Background: In dentistry, barrier membranes are used for guided tissue regeneration (GTR) and guided bone regeneration (GBR). Various membranes are commercially available and extensive research and development of novel membranes have been conducted. In general, membranes are required to provide barrier function, biosafety, biocompatibility and appropriate mechanical properties. In addition, membranes are expected to be bioactive to promote tissue regeneration.Objectives: This review aims to organize the fundamental characteristics of the barrier membranes that are available and studied for dentistry, based on their components.

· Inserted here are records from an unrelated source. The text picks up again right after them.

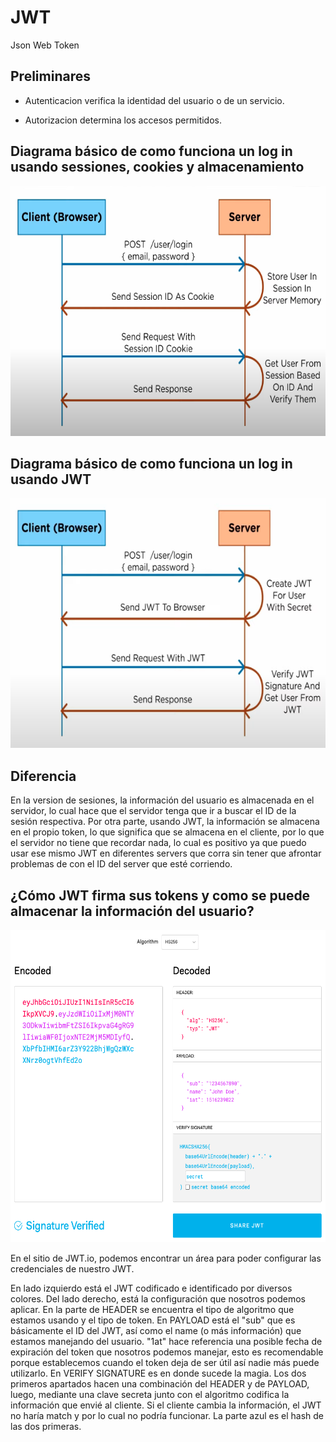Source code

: # JWT

Json Web Token

## Preliminares

- Autenticacion verifica la identidad del usuario o de un servicio.

- Autorizacion determina los accesos permitidos.

## Diagrama básico de como funciona un log in usando sessiones, cookies y almacenamiento

<img src="./src/img1.png" height="400">

## Diagrama básico de como funciona un log in usando JWT

<img src="./src/img2.png" height="400" >

## Diferencia

En la version de sesiones, la información del usuario es almacenada en el servidor, lo cual hace que el servidor tenga que ir a buscar el ID de la sesión respectiva. Por otra parte, usando JWT, la información se almacena en el propio token, lo que significa que se almacena en el cliente, por lo que el servidor no tiene que recordar nada, lo cual es positivo ya que puedo usar ese mismo JWT en diferentes servers que corra sin tener que afrontar problemas de con el ID del server que esté corriendo.

## ¿Cómo JWT firma sus tokens y como se puede almacenar la información del usuario?

<img src="./src/img3.png" height="500">

En el sitio de JWT.io, podemos encontrar un área para poder configurar las credenciales de nuestro JWT.

En lado izquierdo está el JWT codificado e identificado por diversos colores. Del lado derecho, está la configuración que nosotros podemos aplicar. En la parte de HEADER se encuentra el tipo de algoritmo que estamos usando y el tipo de token. En PAYLOAD está el "sub" que es básicamente el ID del JWT, así como el name (o más información) que estamos manejando del usuario. "1at" hace referencia una posible fecha de expiración del token que nosotros podemos manejar, esto es recomendable porque establecemos cuando el token deja de ser útil así nadie más puede utilizarlo. En VERIFY SIGNATURE es en donde sucede la magia. Los dos primeros apartados hacen una combinación del HEADER y de PAYLOAD, luego, mediante una clave secreta junto con el algoritmo codifica la información que envié al cliente. Si el cliente cambia la información, el JWT no haría match y por lo cual no podría funcionar. La parte azul es el hash de las dos primeras.

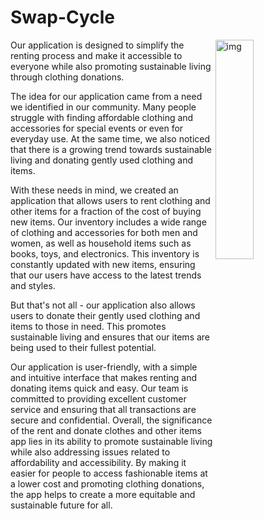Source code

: # Swap-Cycle
<img src="https://user-images.githubusercontent.com/70430389/228441392-1fbe155b-ecb8-4a5d-bdd1-e7650785c643.png"
align="right" 
     title="img" width="35%" height="30%">
     
     
   

Our application is designed to simplify the renting process and make it accessible to everyone while also promoting sustainable living through clothing donations.

The idea for our application came from a need we identified in our community. Many people struggle with finding affordable clothing and accessories for special events or even for everyday use. At the same time, we also noticed that there is a growing trend towards sustainable living and donating gently used clothing and items.

With these needs in mind, we created an application that allows users to rent clothing and other items for a fraction of the cost of buying new items. Our inventory includes a wide range of clothing and accessories for both men and women, as well as household items such as books, toys, and electronics. This inventory is constantly updated with new items, ensuring that our users have access to the latest trends and styles.

But that's not all - our application also allows users to donate their gently used clothing and items to those in need. This promotes sustainable living and ensures that our items are being used to their fullest potential.

Our application is user-friendly, with a simple and intuitive interface that makes renting and donating items quick and easy. Our team is committed to providing excellent customer service and ensuring that all transactions are secure and confidential.
Overall, the significance of the rent and donate clothes and other items app lies in its ability to promote sustainable living while also addressing issues related to affordability and accessibility. By making it easier for people to access fashionable items at a lower cost and promoting clothing donations, the app helps to create a more equitable and sustainable future for all.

Results: The principal components of barrier membranes are divided into nonbiodegradable and biodegradable materials. Nonbiodegradable membranes are manufactured from synthetic polymers, metals or composites of these materials. The first reported barrier membrane was made from expanded polytetrafluoroethylene (e-PTFE). Titanium has also been applied for dental regenerative therapy and shows favorable barrier function. Biodegradable membranes are mainly made from natural and synthetic polymers. Collagens are popular materials that are processed for clinical use by crosslinking. Aliphatic polyesters and their copolymers have been relatively recently introduced into GTR and GBR treatments. In addition, to improve the tissue regenerative function and mechanical strength of biodegradable membranes, inorganic materials such as calcium phosphate and bioactive glass have been incorporated at the research stage. Conclusions: Currently, there are still insufficient guidelines for barrier membrane choice in GTR and GBR, therefore dentists are required to understand the characteristics of barrier membranes.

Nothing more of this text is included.